As a junior health Minister I had the responsibility for taking the 1983 Bill through the House. I could never be satisfied that the mechanism was there to ensure that some over-zealous doctor did not discharge a patient just because he had been told by a town hall bureaucrat that they could look after him. I always felt that that was not possible. I would like to know whether we now feel that this problem can be overcome. One of the reasons why people are still drifting around is the semi-promises given to hospital doctors which are not carried out.

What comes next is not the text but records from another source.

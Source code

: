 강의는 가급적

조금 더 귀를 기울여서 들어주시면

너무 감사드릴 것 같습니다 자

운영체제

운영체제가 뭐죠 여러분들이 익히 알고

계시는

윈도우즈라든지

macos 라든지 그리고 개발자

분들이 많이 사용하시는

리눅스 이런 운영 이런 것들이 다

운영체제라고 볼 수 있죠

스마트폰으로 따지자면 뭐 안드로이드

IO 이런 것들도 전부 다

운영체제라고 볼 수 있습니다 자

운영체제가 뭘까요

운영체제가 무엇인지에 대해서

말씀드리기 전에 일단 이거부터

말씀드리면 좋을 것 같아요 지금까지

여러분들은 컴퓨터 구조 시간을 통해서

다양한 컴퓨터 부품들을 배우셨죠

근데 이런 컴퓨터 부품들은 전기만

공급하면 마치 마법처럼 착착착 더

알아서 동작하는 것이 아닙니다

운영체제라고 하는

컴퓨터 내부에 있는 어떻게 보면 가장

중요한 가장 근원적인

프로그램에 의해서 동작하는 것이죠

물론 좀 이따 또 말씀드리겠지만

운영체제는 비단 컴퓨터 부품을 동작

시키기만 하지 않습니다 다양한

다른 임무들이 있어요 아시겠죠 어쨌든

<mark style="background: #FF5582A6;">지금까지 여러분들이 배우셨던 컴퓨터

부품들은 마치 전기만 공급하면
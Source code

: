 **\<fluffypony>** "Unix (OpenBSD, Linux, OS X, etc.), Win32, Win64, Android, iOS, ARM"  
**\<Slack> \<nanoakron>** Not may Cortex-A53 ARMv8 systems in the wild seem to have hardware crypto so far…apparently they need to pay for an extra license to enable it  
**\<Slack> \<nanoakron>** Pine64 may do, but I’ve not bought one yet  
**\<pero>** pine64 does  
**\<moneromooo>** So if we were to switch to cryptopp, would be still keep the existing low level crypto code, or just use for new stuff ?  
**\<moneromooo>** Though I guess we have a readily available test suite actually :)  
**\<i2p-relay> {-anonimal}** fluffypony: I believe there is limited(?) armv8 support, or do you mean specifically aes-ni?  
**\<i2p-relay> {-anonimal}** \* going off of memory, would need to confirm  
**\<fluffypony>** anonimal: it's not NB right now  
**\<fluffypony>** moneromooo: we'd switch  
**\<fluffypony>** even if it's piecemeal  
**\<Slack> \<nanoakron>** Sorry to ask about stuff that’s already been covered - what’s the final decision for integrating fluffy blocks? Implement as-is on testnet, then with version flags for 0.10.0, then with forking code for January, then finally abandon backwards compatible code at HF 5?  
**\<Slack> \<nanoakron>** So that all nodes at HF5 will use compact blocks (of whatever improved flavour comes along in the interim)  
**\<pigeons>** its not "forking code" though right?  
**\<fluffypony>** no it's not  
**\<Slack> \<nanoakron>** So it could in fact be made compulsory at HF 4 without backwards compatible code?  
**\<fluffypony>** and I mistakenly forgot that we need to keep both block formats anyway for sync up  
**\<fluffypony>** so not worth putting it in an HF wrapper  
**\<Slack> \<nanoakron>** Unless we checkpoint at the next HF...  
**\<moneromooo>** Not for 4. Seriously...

§ Baroness CumberlegeMy Lords, I hope that psychiatrists are robust enough to follow their clinical judgment and that undue pressures are not put on them. It is very difficult for them because they have to balance human rights with containment and the interests of the patient coming first. There are also the interests of the general public to be considered. I believe that in time, with the care programme approach, more careful assessment and more appropriate facilities supplied for these people, not only in the community but with the 24-hour nursed beds, the crisis teams, the working of 24-hour community teams, intensive home support and a whole range of other services that need to be supplied, we will make the psychiatrist's job that much easier.
§ Baroness Jay of PaddingtonMy Lords, before the noble Baroness sits down, will she confirm that her reply to her noble friend Lord Mottistone about the five documents to be published did not include the full review of health authority mental health services, on which we understood the Statement was based?
§ Baroness CumberlegeMy Lords, I should have made that plain. It is actually sub-titled The Spectrum of Care.